Governance in the State

Aznar says that the transfer of immigration is much more serious than the "coup d'état" of 1-O

The Catalan PP contradicts the former Spanish president and says that he is not comparable

José María Aznar in an archive image.
10/03/2025
3 min

BarcelonaThe PP has already shown its firm opposition to the State delegating immigration powers to the Generalitat and this Monday one of the party's heavyweights did so. The former president of the Spanish government and former leader of the PP, José María Aznar, has stated that the transfer of immigration agreed between the PSOE and Junts is worse than 1-O. "I will say it very clearly: what has happened is much more serious than the coup d'état of 2017. Much more serious. It is not that Catalonia wants to leave Spain, it is that Spain is leaving Catalonia," he said in an interview with the newspaper El País.Abc.

In this sense, Aznar has not mince his words when it comes to assuring that both the Spanish president, Pedro Sánchez, and the president of the Generalitat, Salvador Illa, are accomplices "of a policy of destruction of the State." With an apocalyptic speech, he denounced that these pacts lead to the future dissolution of Spain, although he added that it is reversible. "We must be willing to pay the cost of the reversal […], because the alternative is dissolution. I am not willing to see the dissolution of the Spanish nation, the conversion of the Spanish nation into three or four nations, nor the dissolution of Spain into three or four states," he said.
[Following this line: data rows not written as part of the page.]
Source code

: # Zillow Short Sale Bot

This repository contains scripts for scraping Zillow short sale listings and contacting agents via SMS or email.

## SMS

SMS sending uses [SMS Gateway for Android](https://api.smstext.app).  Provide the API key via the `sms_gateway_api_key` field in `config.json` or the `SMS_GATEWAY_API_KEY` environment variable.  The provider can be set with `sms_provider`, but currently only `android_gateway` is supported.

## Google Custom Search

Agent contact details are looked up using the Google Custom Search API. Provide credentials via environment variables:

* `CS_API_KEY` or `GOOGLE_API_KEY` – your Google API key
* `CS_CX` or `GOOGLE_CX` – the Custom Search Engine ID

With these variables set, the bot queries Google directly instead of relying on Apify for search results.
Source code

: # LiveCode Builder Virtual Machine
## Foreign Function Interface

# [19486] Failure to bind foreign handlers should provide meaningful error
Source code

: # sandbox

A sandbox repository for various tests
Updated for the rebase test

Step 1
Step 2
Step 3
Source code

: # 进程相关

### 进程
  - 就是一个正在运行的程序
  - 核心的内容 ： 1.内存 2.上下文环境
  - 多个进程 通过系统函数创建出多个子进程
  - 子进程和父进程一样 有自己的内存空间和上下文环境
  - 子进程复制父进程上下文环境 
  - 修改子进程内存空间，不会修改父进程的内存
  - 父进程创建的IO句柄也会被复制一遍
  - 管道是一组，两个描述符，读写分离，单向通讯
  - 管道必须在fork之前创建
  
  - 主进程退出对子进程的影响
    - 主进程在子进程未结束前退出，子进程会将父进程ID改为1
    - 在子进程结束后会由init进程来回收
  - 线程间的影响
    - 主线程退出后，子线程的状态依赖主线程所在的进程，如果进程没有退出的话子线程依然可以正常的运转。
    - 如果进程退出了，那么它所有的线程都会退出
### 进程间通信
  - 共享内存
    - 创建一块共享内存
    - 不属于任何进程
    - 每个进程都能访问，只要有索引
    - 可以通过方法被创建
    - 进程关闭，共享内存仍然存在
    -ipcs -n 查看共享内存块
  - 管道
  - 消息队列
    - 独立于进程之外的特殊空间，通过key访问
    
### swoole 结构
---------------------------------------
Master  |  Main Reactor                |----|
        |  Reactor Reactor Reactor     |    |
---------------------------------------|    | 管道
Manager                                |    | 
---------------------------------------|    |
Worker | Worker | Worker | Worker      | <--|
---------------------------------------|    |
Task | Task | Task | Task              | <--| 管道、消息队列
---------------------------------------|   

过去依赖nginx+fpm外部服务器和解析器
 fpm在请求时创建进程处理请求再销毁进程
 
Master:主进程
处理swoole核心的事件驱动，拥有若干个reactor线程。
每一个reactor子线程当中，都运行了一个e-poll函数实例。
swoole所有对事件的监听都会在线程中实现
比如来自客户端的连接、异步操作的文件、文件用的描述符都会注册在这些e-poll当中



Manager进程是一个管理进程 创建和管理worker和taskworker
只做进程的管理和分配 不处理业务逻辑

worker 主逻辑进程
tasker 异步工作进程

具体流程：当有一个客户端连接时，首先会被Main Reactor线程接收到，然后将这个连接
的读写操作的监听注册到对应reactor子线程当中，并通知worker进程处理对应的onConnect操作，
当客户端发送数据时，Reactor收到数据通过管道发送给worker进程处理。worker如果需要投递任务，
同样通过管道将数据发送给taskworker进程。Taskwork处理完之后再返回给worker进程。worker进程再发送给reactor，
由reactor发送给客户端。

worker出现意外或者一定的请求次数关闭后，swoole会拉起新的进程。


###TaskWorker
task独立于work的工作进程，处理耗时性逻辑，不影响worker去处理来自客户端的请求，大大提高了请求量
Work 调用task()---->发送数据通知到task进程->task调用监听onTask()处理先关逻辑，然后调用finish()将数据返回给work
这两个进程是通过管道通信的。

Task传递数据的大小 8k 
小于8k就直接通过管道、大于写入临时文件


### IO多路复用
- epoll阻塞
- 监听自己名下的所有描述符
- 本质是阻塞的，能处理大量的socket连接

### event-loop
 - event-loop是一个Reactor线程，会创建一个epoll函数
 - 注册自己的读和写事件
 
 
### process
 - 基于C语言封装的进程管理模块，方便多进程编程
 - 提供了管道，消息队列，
Aznar has warned of an "accelerated process of disintegration" of the Spanish nation and the "decomposition" of the State. According to him, disintegration consists of recognizing the national character of Catalonia and the Basque Country fundamentally. He has also said that no one can consider giving up the powers of border control and immigration without ceasing to be a state.
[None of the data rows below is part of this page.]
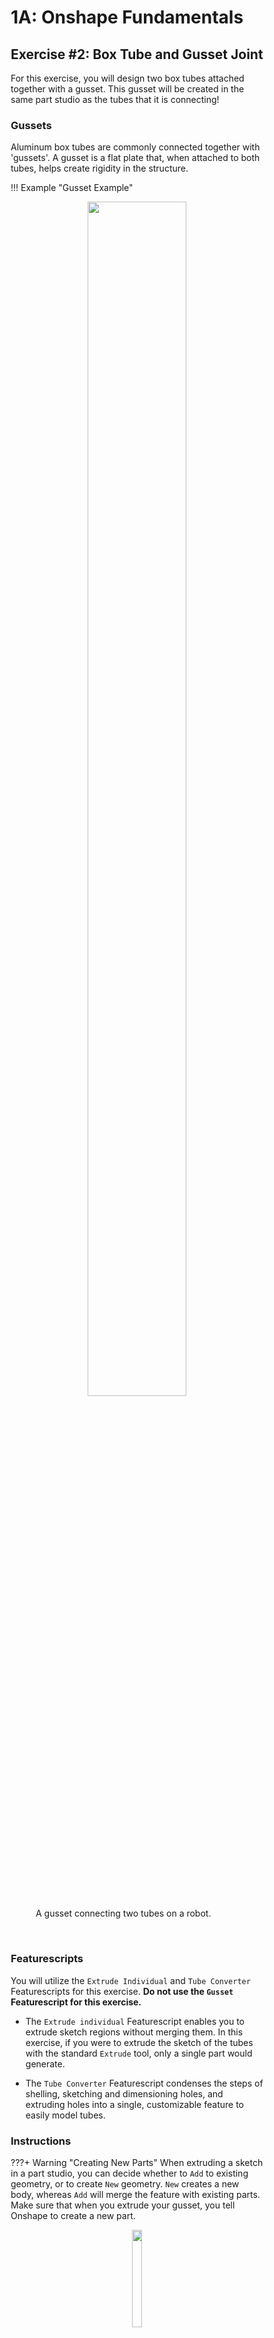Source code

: <style>
* {box-sizing:border-box}

/* Slideshow container */
.slideshow-container {
  max-width: 1000px;
  position: relative;
  margin: auto;
}

/* Hide the images by default */
.mySlides {
  display: none;
}
#slide1 {display:block}

/* Next & previous buttons */
.prev, .next {
  cursor: pointer;
  position: absolute;
  top: 250px;
  width: auto;
  margin-top: -22px;
  padding: 16px;
  color: white;
  font-weight: bold;
  font-size: 18px;
  transition: 0.6s ease;
  border-radius: 3px 3px 3px 3px;
  user-select: none;
}

/* Position the "next button" to the right */
.next {
  right: 0;
}

/* On hover, add a black background color with a little bit see-through */
.prev:hover, .next:hover {
  background-color: rgba(0,0,0,0.6);
}

/* Caption text */
.text {
  color: #f2f2f2;
  font-size: 15px;
  padding: 8px 12px;
  position: absolute;
  bottom: 8px;
  width: 100%;
  text-align: center;
}

/* Number text (1/3 etc) */
.numbertext {
  color: #f2f2f2;
  font-size: 12px;
  padding: 8px 12px;
  position: absolute;
  top: 0;
}

/* The dots/bullets/indicators */
.dot {
  cursor: pointer;
  height: 15px;
  width: 15px;
  margin: 0 2px;
  background-color: #bbb;
  border-radius: 50%;
  display: inline-block;
  transition: background-color 0.6s ease;
}

.active, .dot:hover {
  background-color: #717171;
}

/* Fading animation */
.fade {
  animation-name: fade;
  animation-duration: 0.25s;
}

@keyframes fade {
  from {opacity: .4}
  to {opacity: 1}
}
</style>


# 1A: Onshape Fundamentals

## Exercise #2: Box Tube and Gusset Joint

For this exercise, you will design two box tubes attached together with a gusset. This gusset will be created in the same part studio as the tubes that it is connecting!

### Gussets

Aluminum box tubes are commonly connected together with 'gussets'. A gusset is a flat plate that, when attached to both tubes, helps create rigidity in the structure. 

!!! Example "Gusset Example"
    <figure>
    <center><img src="\img\learning-course\stage1a\8033-000-2024C_8.png" width="70%"> </center>
    <figcaption> A gusset connecting two tubes on a robot. </ficaption>
    </figure>

<br>

### Featurescripts

You will utilize the `Extrude Individual` and `Tube Converter` Featurescripts for this exercise. **Do not use the `Gusset` Featurescript for this exercise.**


- The `Extrude individual` Featurescript enables you to extrude sketch regions without merging them. In this exercise, if you were to extrude the sketch of the tubes with the standard <code>Extrude</code> tool, only a single part would generate.

- The `Tube Converter` Featurescript condenses the steps of shelling, sketching and dimensioning holes, and extruding holes into a single, customizable feature to easily model tubes. 

### Instructions

???+ Warning "Creating New Parts"
    When extruding a sketch in a part studio, you can decide whether to `Add` to existing geometry, or to create `New` geometry. `New` creates a new body, whereas `Add` will merge the feature with existing parts. Make sure that when you extrude your gusset, you tell Onshape to create a new part.
    <center><img src="\img\learning-course\stage1a\1a-merge.png" width="20%"></center>
    <center> *The different options for extruding* </center>

**Navigate to the "Exercise #2 Gusset" tab** in your copied document and **follow the instructions in the slides** to complete the exercise.

<!-- Slideshow container -->
<div class="slideshow-container">

  <!-- Full-width images with number and caption text -->
  <div id="slide1" class="mySlides fade">
    <figure markdown="span">
      <img src="/img/learning-course/stage1a/exercises/e2/e2s11.webp" style="width:100%; data-description="0. The finished parts."">
      <figcaption>0. The finished parts.</figcaption>
    </figure>
  </div>

  <div class="mySlides fade">
    <figure>
      <img src="/img/learning-course/stage1a/exercises/e2/e2s1.webp" style="width:100%; data-description="1. Start by sketching the tubes on the right plane."">
      <figcaption>1. Start by sketching the tubes on the right plane. Positioning the origin horizontally in the center of the part studio enables mirroring the vertical tube from the left to the right using the front plane.</figcaption>
    </figure>
  </div>

  <div class="mySlides fade">
    <figure>
      <img src="/img/learning-course/stage1a/exercises/e2/e2s2.webp" style="width:100%; data-description="2. Use the `Extrude Individual` Featurescript to extrude the blocks."">
      <figcaption>2. Use the <code>Extrude Individual</code> Featurescript to extrude the blocks. </figcaption>
    </figure>
  </div>

  <div class="mySlides fade">
    <figure>
      <img src="/img/learning-course/stage1a/exercises/e2/e2s3.webp" style="width:100%; data-description="3. Use `Tube Converter` Featurescript to turn the blocks into 1/16 inch wall tubes with a 0.5 inch spacing pattern of 0.196 inch holes."">
      <figcaption>3. Use <code>Tube Converter</code> Featurescript to turn the blocks into 1/16" wall tubes with a 0.5" spacing pattern of 0.196" holes.</figcaption>
    </figure>
  </div>

  <div class="mySlides fade">
    <figure>
      <img src="/img/learning-course/stage1a/exercises/e2/e2s4.webp" style="width:100%; data-description="4. Draw a triangle with construction geometry for the gusset."">
      <figcaption>4. Draw a triangle with construction geometry for the gusset. </figcaption>
    </figure>
  </div>

  <div class="mySlides fade">
    <figure>
      <img src="/img/learning-course/stage1a/exercises/e2/e2s5.webp" style="width:100%; data-description="5. Dimension the triangle to be 0.5 inches away from the edges of the tube."">
      <figcaption>5. Dimension the triangle to be 0.5" away from the edges of the tube. </figcaption>
    </figure>
  </div>

  <div class="mySlides fade">
    <figure>
      <img src="/img/learning-course/stage1a/exercises/e2/e2s6.webp" style="width:100%; data-description="6. Use the `Offset Entities` tool to offset the construction geometry 0.25 inches. This will be the outline of the gusset."">
      <figcaption>6. Use the <code>Offset Entities</code> tool to offset the construction geometry 0.25". This will be the outline of the gusset. </figcaption>
    </figure>
  </div>

  <div class="mySlides fade">
    <figure>
      <img src="/img/learning-course/stage1a/exercises/e2/e2s7.webp" style="width:100%; data-description="7. Use the `Sketch Fillet` tool to add a 0.25 inch fillet to the three corners of the gusset."">
      <figcaption>7. Use the <code>Sketch Fillet</code> tool to add a 0.25" fillet to the three corners of the gusset. </figcaption>
    </figure>
  </div>

  <div class="mySlides fade">
    <figure>
      <img src="/img/learning-course/stage1a/exercises/e2/e2s8.webp" style="width:100%; data-description="8. Delete the three points left over from the fillet."">
      <figcaption>8. Delete the three points left over from the fillet. </figcaption>
    </figure>
  </div>

  <div class="mySlides fade">
    <figure>
      <img src="/img/learning-course/stage1a/exercises/e2/e2s9.webp" style="width:100%; data-description="9. Use the `Use (Project/Convert)` tool to project the tube holes onto the gusset sketch."">
      <figcaption>9. Use the <code>Use (Project/Convert)</code> tool to project the tube holes onto the gusset sketch. </figcaption>
    </figure>
  </div>

  <div class="mySlides fade">
    <figure>
      <img src="/img/learning-course/stage1a/exercises/e2/e2s10.webp" style="width:100%; data-description="10. Extrude the gusset to be 1/8 inch thick. Select `New` as the extrude type to make the extrude a new part."">
      <figcaption>10. Extrude the gusset to be 1/8" thick. Select <code>New</code> as the extrude type to make the extrude a new part. </figcaption>
    </figure>
  </div>

  <div class="mySlides fade">
    <figure>
      <img src="/img/learning-course/stage1a/exercises/e2/e2s11.webp" style="width:100%; data-description="11. Name the key sketches and parts. Set the material to be 6061 Aluminum."">
      <figcaption>11. Name the key sketches and parts. Set the material to be 6061 Aluminum. </figcaption>
    </figure>
  </div>

  <!-- Next and previous buttons -->
  <button class="prev" onclick="plusSlides(-1,0)" style="background-color: #000; color: #fff;">&#10094;</button>
  <button class="next" onclick="plusSlides(1,0)" style="background-color: #000; color: #fff;">&#10095;</button>
  <!-- The dots/circles -->
  <div class="dotsContainer" style="text-align:center">
    <!-- Dots will be generated here -->
  </div>
</div>

!!! success "Verification"
    If all is done correctly your parts should weigh a combined 0.27lbs

In this exercise, you can begin to see the power of Featurescripts. What would have been a number of sketches, extrudes, and shells to create the tubes is packaged into a single, easy to use custom feature. 


<br>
The Catalan PP contradicts Aznar

The secretary general of the Catalan PP, Santi Rodríguez, has refuted Aznar's statements, rejecting that the delegation of powers in immigration can be compared with the referendum of 1-O. "There are things that are difficult to compare, I do not want to give reasons," said the leader of the popular party. However, he did criticise the concessions of the Spanish executive to the independence movement: "It is true that what was intended on 1-O was stopped because there was a government that applied the law so that the coup d'état would not prosper, while now there is a government that is giving satisfaction to all the demands of the independence parties."
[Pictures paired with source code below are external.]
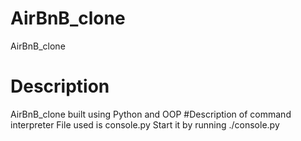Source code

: # AirBnB_clone
AirBnB_clone
# Description
AirBnB_clone built using Python and OOP
#Description of command interpreter
File used is console.py
Start it by running ./console.py

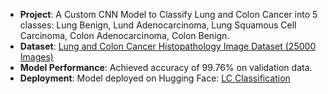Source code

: - **Project**: A Custom CNN Model to Classify Lung and Colon Cancer into 5 classes: Lung Benign, Lund Adenocarcinoma, Lung Squamous Cell Carcinoma, Colon Adenocarcinoma, Colon Benign.
- **Dataset**: [Lung and Colon Cancer Histopathology Image Dataset (25000 Images)](https://www.kaggle.com/datasets/andrewmvd/lung-and-colon-cancer-histopathological-images)
- **Model Performance**: Achieved accuracy of 99.76% on validation data. 
- **Deployment**: Model deployed on Hugging Face: [LC Classification](https://huggingface.co/spaces/psinha823/Major_project)
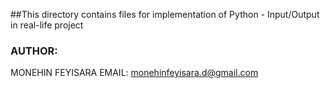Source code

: ##This directory contains files for implementation of Python - Input/Output in real-life project

### AUTHOR: 
MONEHIN FEYISARA
EMAIL: monehinfeyisara.d@gmail.com
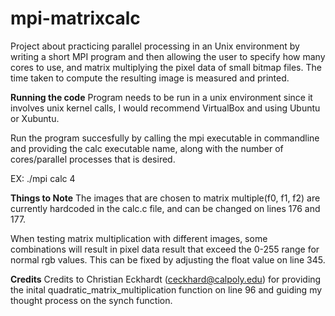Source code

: # mpi-matrixcalc
Project about practicing parallel processing in an Unix environment by writing a short MPI program and then allowing the user to specify how many cores to use, and matrix multiplying the pixel data of small bitmap files. The time taken to compute the resulting image is measured and printed.

**Running the code**
Program needs to be run in a unix environment since it involves unix kernel calls, I would recommend VirtualBox and using Ubuntu or Xubuntu.

Run the program succesfully by calling the mpi executable in commandline and providing the calc executable name, along with the number of cores/parallel processes that is desired.

EX: ./mpi calc 4

**Things to Note**
The images that are chosen to matrix multiple(f0, f1, f2) are currently hardcoded in the calc.c file, and can be changed on lines 176 and 177.

When testing matrix multiplication with different images, some combinations will result in pixel data result that exceed the 0-255 range for normal rgb values. This can be fixed by adjusting the float value on line 345.

**Credits**
Credits to Christian Eckhardt (ceckhard@calpoly.edu) for providing the inital quadratic_matrix_multiplication function on line 96 and guiding my thought process on the synch function.
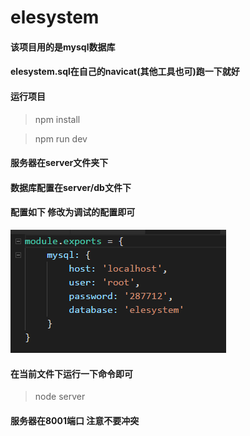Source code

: # elesystem


#### 该项目用的是mysql数据库


#### elesystem.sql在自己的navicat(其他工具也可)跑一下就好


#### 运行项目

> npm install

> npm run dev



#### 服务器在server文件夹下

#### 数据库配置在server/db文件下

#### 配置如下 修改为调试的配置即可

![avatar](/src/assets/数据库配置图片.png)

#### 在当前文件下运行一下命令即可

> node server


#### 服务器在8001端口 注意不要冲突


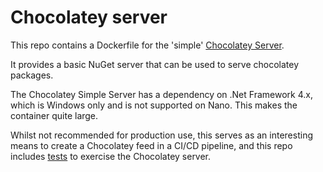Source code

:# Chocolatey server

This repo contains a Dockerfile for the 'simple' [Chocolatey Server](https://docs.chocolatey.org/en-us/guides/organizations/set-up-chocolatey-server).

It provides a basic NuGet server that can be used to serve chocolatey packages.

The Chocolatey Simple Server has a dependency on .Net Framework 4.x, which is Windows only and is not supported on Nano. This makes the container quite large.

Whilst not recommended for production use, this serves as an interesting means to create a Chocolatey feed in a CI/CD pipeline, and this repo includes [tests](https://github.com/kewalaka/chocolatey-server/blob/main/Tests/ChocolateyServer.Tests.ps1) to exercise the Chocolatey server.
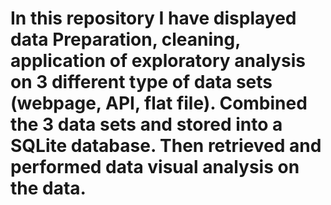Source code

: # In this repository I have displayed data Preparation, cleaning, application of exploratory analysis on 3 different type of data sets (webpage, API, flat file). Combined the 3 data sets  and stored into a SQLite database. Then retrieved and performed data visual analysis on the data.
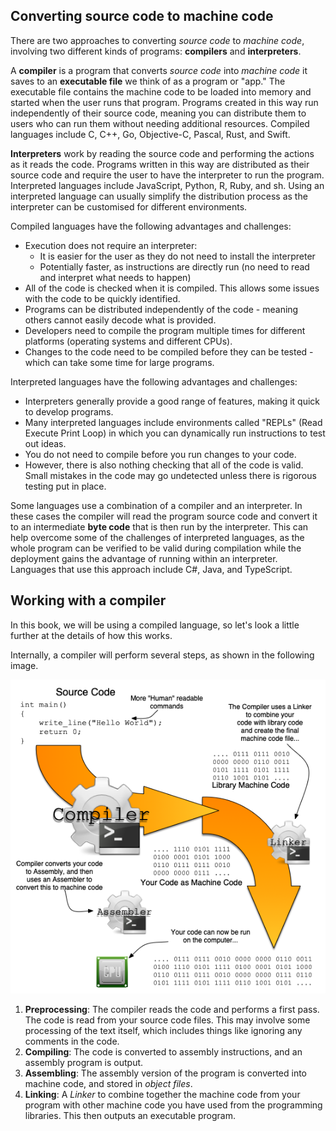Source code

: ## Converting source code to machine code

There are two approaches to converting *source code* to *machine code*, involving two different kinds of programs: **compilers** and **interpreters**.

A **compiler** is a program that converts *source code* into *machine code* it saves to an **executable file** we think of as a program or "app." The executable file contains the machine code to be loaded into memory and started when the user runs that program. Programs created in this way run independently of their source code, meaning you can distribute them to users who can run them without needing additional resources. Compiled languages include C, C++, Go, Objective-C, Pascal, Rust, and Swift.

**Interpreters** work by reading the source code and performing the actions as it reads the code. Programs written in this way are distributed as their source code and require the user to have the interpreter to run the program. Interpreted languages include JavaScript, Python, R, Ruby, and sh. Using an interpreted language can usually simplify the distribution process as the interpreter can be customised for different environments.

Compiled languages have the following advantages and challenges:

- Execution does not require an interpreter:
  - It is easier for the user as they do not need to install the interpreter
  - Potentially faster, as instructions are directly run (no need to read and interpret what needs to happen)
- All of the code is checked when it is compiled. This allows some issues with the code to be quickly identified.
- Programs can be distributed independently of the code - meaning others cannot easily decode what is provided.
- Developers need to compile the program multiple times for different platforms (operating systems and different CPUs).
- Changes to the code need to be compiled before they can be tested - which can take some time for large programs.

Interpreted languages have the following advantages and challenges:

- Interpreters generally provide a good range of features, making it quick to develop programs.
- Many interpreted languages include environments called "REPLs" (Read Execute Print Loop) in which you can dynamically run instructions to test out ideas.
- You do not need to compile before you run changes to your code.
- However, there is also nothing checking that all of the code is valid. Small mistakes in the code may go undetected unless there is rigorous testing put in place.

Some languages use a combination of a compiler and an interpreter. In these cases the compiler will read the program source code and convert it to an intermediate **byte code** that is then run by the interpreter. This can help overcome some of the challenges of interpreted languages, as the whole program can be verified to be valid during compilation while the deployment gains the advantage of running within an interpreter. Languages that use this approach include C#, Java, and TypeScript.

## Working with a compiler

In this book, we will be using a compiled language, so let's look a little further at the details of how this works.

Internally, a compiler will perform several steps, as shown in the following image.

![Process of compilation with the compiler using an assembler and linker internally to produce the executable file.](02-compilers/compiler.png)

1. **Preprocessing**: The compiler reads the code and performs a first pass. The code is read from your source code files. This may involve some processing of the text itself, which includes things like ignoring any comments in the code.
1. **Compiling**: The code is converted to assembly instructions, and an assembly program is output.
1. **Assembling**: The assembly version of the program is converted into machine code, and stored in *object files*.
1. **Linking**: A *Linker* to combine together the machine code from your program with other machine code you have used from the programming libraries. This then outputs an executable program.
The top brass of the PP, however, supports Aznar's thesis. The current leader of the PP Alberto Núñez Feijóo stressed that the delegation of powers "is a risk to national security," during an event in Valls this Sunday. The president of the Popular Party declared that it is "an immoral way of exercising power to fragment and dismantle the borders in Spain, dividing the country and weakening the nation."

And this Monday, Feijóo has committed himself before the representatives of fifteen unions of the National Police and associations of the Civil Guard to reverse the delegation of powers in immigration to the Generalitat as soon as he arrives at Moncloa. He also promised to fight in the courts and in the European institutions a law that according to the secretary general of the PP, Cuca Gamarra, is "one more step in the disconnection of Catalonia and the rest of Spain" in exchange for "buying again the seven votes that Sánchez needs to have a little more political oxygen."

Feijóo, with representatives of police force associations

The president of the Community of Madrid, Isabel Díaz Ayuso, has stressed that Sánchez has agreed to the delegation "outside the law" with what she calls "the xenophobic Catalan right" in reference to Junts. "That nationalist right that, with a racist vision, always looked down on and treated as foreigners the people of Extremadura, Murcia, Andalusia, and La Mancha, who went to Catalonia to work," she said.